The technique of central ray amputation involves the use of a circumferential incision at the midproximal phalanx in conjunction with a dorsal longitudinal incision (see Images 4-18). The dorsal incision is extended through the extensor. The periosteum is scored at the level of the metacarpal base. The metacarpal is transected at its base. Then, the hand is supinated, and the flexor is divided. The neurovascular bundles are divided proximally to avoid neuroma formation at the skin incision. The deep transverse metacarpal ligaments are identified on either side of the volar plate of the involved finger at the metacarpal phalangeal joint.
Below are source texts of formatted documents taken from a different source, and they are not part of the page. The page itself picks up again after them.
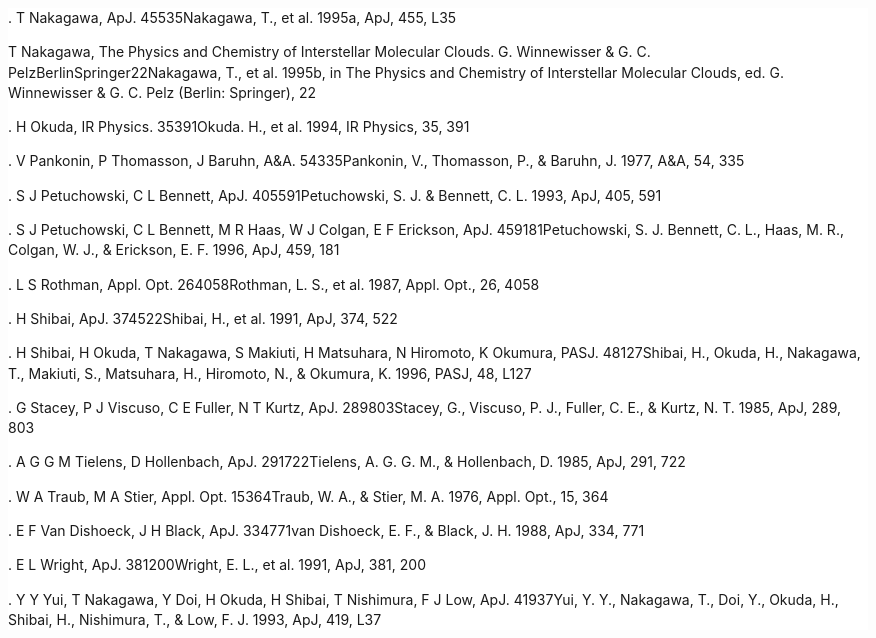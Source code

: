 . T Nakagawa, ApJ. 45535Nakagawa, T., et al. 1995a, ApJ, 455, L35

T Nakagawa, The Physics and Chemistry of Interstellar Molecular Clouds. G. Winnewisser & G. C. PelzBerlinSpringer22Nakagawa, T., et al. 1995b, in The Physics and Chemistry of Interstellar Molecular Clouds, ed. G. Winnewisser & G. C. Pelz (Berlin: Springer), 22

. H Okuda, IR Physics. 35391Okuda. H., et al. 1994, IR Physics, 35, 391

. V Pankonin, P Thomasson, J Baruhn, A&A. 54335Pankonin, V., Thomasson, P., & Baruhn, J. 1977, A&A, 54, 335

. S J Petuchowski, C L Bennett, ApJ. 405591Petuchowski, S. J. & Bennett, C. L. 1993, ApJ, 405, 591

. S J Petuchowski, C L Bennett, M R Haas, W J Colgan, E F Erickson, ApJ. 459181Petuchowski, S. J. Bennett, C. L., Haas, M. R., Colgan, W. J., & Erickson, E. F. 1996, ApJ, 459, 181

. L S Rothman, Appl. Opt. 264058Rothman, L. S., et al. 1987, Appl. Opt., 26, 4058

. H Shibai, ApJ. 374522Shibai, H., et al. 1991, ApJ, 374, 522

. H Shibai, H Okuda, T Nakagawa, S Makiuti, H Matsuhara, N Hiromoto, K Okumura, PASJ. 48127Shibai, H., Okuda, H., Nakagawa, T., Makiuti, S., Matsuhara, H., Hiromoto, N., & Okumura, K. 1996, PASJ, 48, L127

. G Stacey, P J Viscuso, C E Fuller, N T Kurtz, ApJ. 289803Stacey, G., Viscuso, P. J., Fuller, C. E., & Kurtz, N. T. 1985, ApJ, 289, 803

. A G G M Tielens, D Hollenbach, ApJ. 291722Tielens, A. G. G. M., & Hollenbach, D. 1985, ApJ, 291, 722

. W A Traub, M A Stier, Appl. Opt. 15364Traub, W. A., & Stier, M. A. 1976, Appl. Opt., 15, 364

. E F Van Dishoeck, J H Black, ApJ. 334771van Dishoeck, E. F., & Black, J. H. 1988, ApJ, 334, 771

. E L Wright, ApJ. 381200Wright, E. L., et al. 1991, ApJ, 381, 200

. Y Y Yui, T Nakagawa, Y Doi, H Okuda, H Shibai, T Nishimura, F J Low, ApJ. 41937Yui, Y. Y., Nakagawa, T., Doi, Y., Okuda, H., Shibai, H., Nishimura, T., & Low, F. J. 1993, ApJ, 419, L37
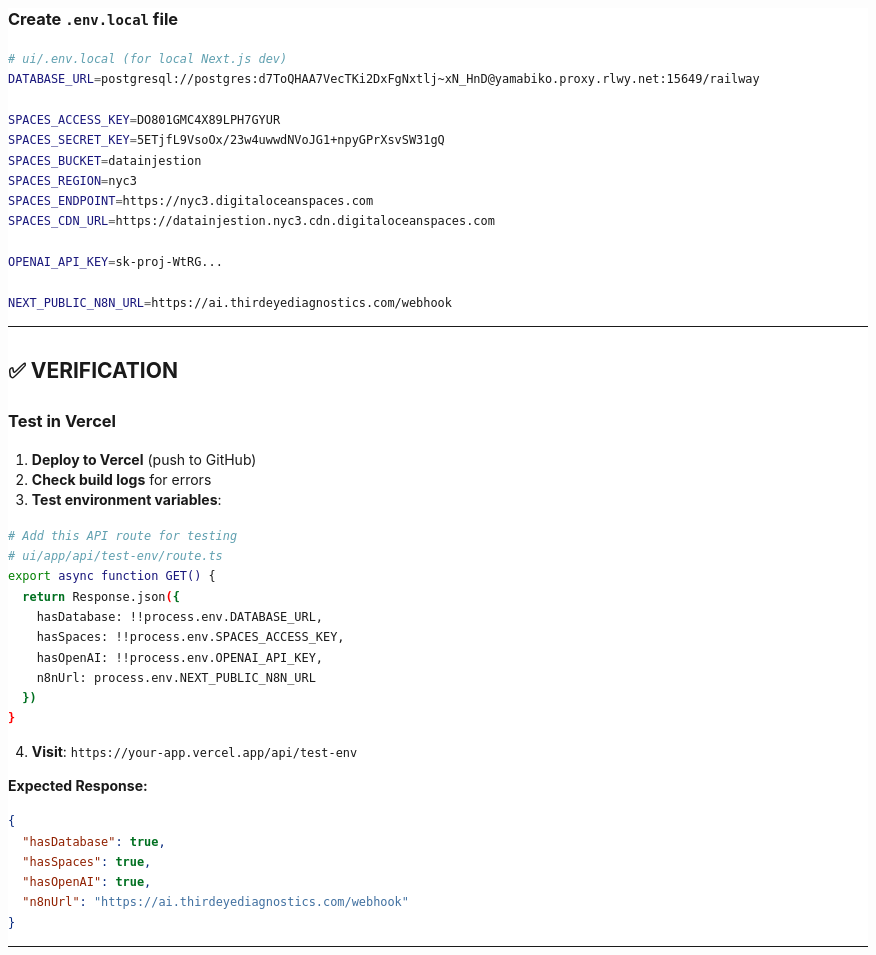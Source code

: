 ### **Create `.env.local` file**

```bash
# ui/.env.local (for local Next.js dev)
DATABASE_URL=postgresql://postgres:d7ToQHAA7VecTKi2DxFgNxtlj~xN_HnD@yamabiko.proxy.rlwy.net:15649/railway

SPACES_ACCESS_KEY=DO801GMC4X89LPH7GYUR
SPACES_SECRET_KEY=5ETjfL9VsoOx/23w4uwwdNVoJG1+npyGPrXsvSW31gQ
SPACES_BUCKET=datainjestion
SPACES_REGION=nyc3
SPACES_ENDPOINT=https://nyc3.digitaloceanspaces.com
SPACES_CDN_URL=https://datainjestion.nyc3.cdn.digitaloceanspaces.com

OPENAI_API_KEY=sk-proj-WtRG...

NEXT_PUBLIC_N8N_URL=https://ai.thirdeyediagnostics.com/webhook
```

---

## ✅ VERIFICATION

### **Test in Vercel**

1. **Deploy to Vercel** (push to GitHub)
2. **Check build logs** for errors
3. **Test environment variables**:

```bash
# Add this API route for testing
# ui/app/api/test-env/route.ts
export async function GET() {
  return Response.json({
    hasDatabase: !!process.env.DATABASE_URL,
    hasSpaces: !!process.env.SPACES_ACCESS_KEY,
    hasOpenAI: !!process.env.OPENAI_API_KEY,
    n8nUrl: process.env.NEXT_PUBLIC_N8N_URL
  })
}
```

4. **Visit**: `https://your-app.vercel.app/api/test-env`

**Expected Response:**
```json
{
  "hasDatabase": true,
  "hasSpaces": true,
  "hasOpenAI": true,
  "n8nUrl": "https://ai.thirdeyediagnostics.com/webhook"
}
```

---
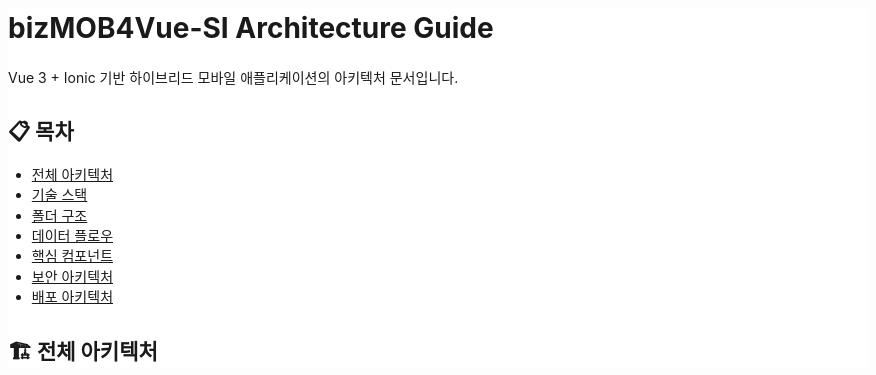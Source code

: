 # bizMOB4Vue-SI Architecture Guide

Vue 3 + Ionic 기반 하이브리드 모바일 애플리케이션의 아키텍처 문서입니다.

## 📋 목차

- [전체 아키텍처](#-전체-아키텍처)
- [기술 스택](#-기술-스택)
- [폴더 구조](#-폴더-구조)
- [데이터 플로우](#-데이터-플로우)
- [핵심 컴포넌트](#-핵심-컴포넌트)
- [보안 아키텍처](#-보안-아키텍처)
- [배포 아키텍처](#-배포-아키텍처)

## 🏗️ 전체 아키텍처
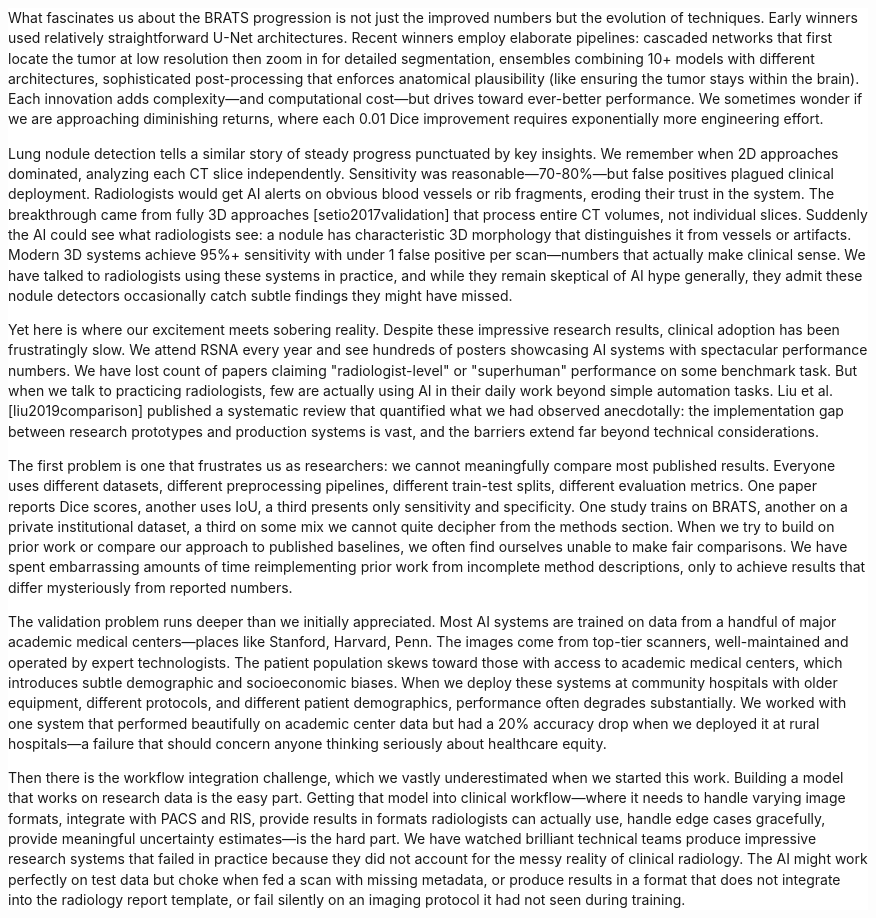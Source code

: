 What fascinates us about the BRATS progression is not just the improved numbers but the evolution of techniques. Early winners used relatively straightforward U-Net architectures. Recent winners employ elaborate pipelines: cascaded networks that first locate the tumor at low resolution then zoom in for detailed segmentation, ensembles combining 10+ models with different architectures, sophisticated post-processing that enforces anatomical plausibility (like ensuring the tumor stays within the brain). Each innovation adds complexity—and computational cost—but drives toward ever-better performance. We sometimes wonder if we are approaching diminishing returns, where each 0.01 Dice improvement requires exponentially more engineering effort.

Lung nodule detection tells a similar story of steady progress punctuated by key insights. We remember when 2D approaches dominated, analyzing each CT slice independently. Sensitivity was reasonable—70-80%—but false positives plagued clinical deployment. Radiologists would get AI alerts on obvious blood vessels or rib fragments, eroding their trust in the system. The breakthrough came from fully 3D approaches [setio2017validation] that process entire CT volumes, not individual slices. Suddenly the AI could see what radiologists see: a nodule has characteristic 3D morphology that distinguishes it from vessels or artifacts. Modern 3D systems achieve 95%+ sensitivity with under 1 false positive per scan—numbers that actually make clinical sense. We have talked to radiologists using these systems in practice, and while they remain skeptical of AI hype generally, they admit these nodule detectors occasionally catch subtle findings they might have missed.

Yet here is where our excitement meets sobering reality. Despite these impressive research results, clinical adoption has been frustratingly slow. We attend RSNA every year and see hundreds of posters showcasing AI systems with spectacular performance numbers. We have lost count of papers claiming "radiologist-level" or "superhuman" performance on some benchmark task. But when we talk to practicing radiologists, few are actually using AI in their daily work beyond simple automation tasks. Liu et al. [liu2019comparison] published a systematic review that quantified what we had observed anecdotally: the implementation gap between research prototypes and production systems is vast, and the barriers extend far beyond technical considerations.

The first problem is one that frustrates us as researchers: we cannot meaningfully compare most published results. Everyone uses different datasets, different preprocessing pipelines, different train-test splits, different evaluation metrics. One paper reports Dice scores, another uses IoU, a third presents only sensitivity and specificity. One study trains on BRATS, another on a private institutional dataset, a third on some mix we cannot quite decipher from the methods section. When we try to build on prior work or compare our approach to published baselines, we often find ourselves unable to make fair comparisons. We have spent embarrassing amounts of time reimplementing prior work from incomplete method descriptions, only to achieve results that differ mysteriously from reported numbers.

The validation problem runs deeper than we initially appreciated. Most AI systems are trained on data from a handful of major academic medical centers—places like Stanford, Harvard, Penn. The images come from top-tier scanners, well-maintained and operated by expert technologists. The patient population skews toward those with access to academic medical centers, which introduces subtle demographic and socioeconomic biases. When we deploy these systems at community hospitals with older equipment, different protocols, and different patient demographics, performance often degrades substantially. We worked with one system that performed beautifully on academic center data but had a 20\% accuracy drop when we deployed it at rural hospitals—a failure that should concern anyone thinking seriously about healthcare equity.

Then there is the workflow integration challenge, which we vastly underestimated when we started this work. Building a model that works on research data is the easy part. Getting that model into clinical workflow—where it needs to handle varying image formats, integrate with PACS and RIS, provide results in formats radiologists can actually use, handle edge cases gracefully, provide meaningful uncertainty estimates—is the hard part. We have watched brilliant technical teams produce impressive research systems that failed in practice because they did not account for the messy reality of clinical radiology. The AI might work perfectly on test data but choke when fed a scan with missing metadata, or produce results in a format that does not integrate into the radiology report template, or fail silently on an imaging protocol it had not seen during training.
In transecting the deep transverse metacarpal ligaments, it is essential to preserve enough to attach to each other to minimize gap formation and rotational deformity. Then the ray is amputated. The gap is compressed, and transverse Kirschner (K)–wires are placed through the metacarpals on either side of the ray amputation. Threaded K-wires can help resist sliding of the metacarpals on the K-wires like an accordion. Then, the deep transverse metacarpal ligaments are repaired with 2-0 Ethibond nonabsorbable sutures. The threaded K-wire can help prevent rotational deformity. Active motion is begun early, and the K-wires can be removed at 6 weeks. This technique can be applied to ray amputation of both the middle and the ring fingers (see Image 19). Incomplete closure of the defect and scissoring must be carefully avoided with this technique.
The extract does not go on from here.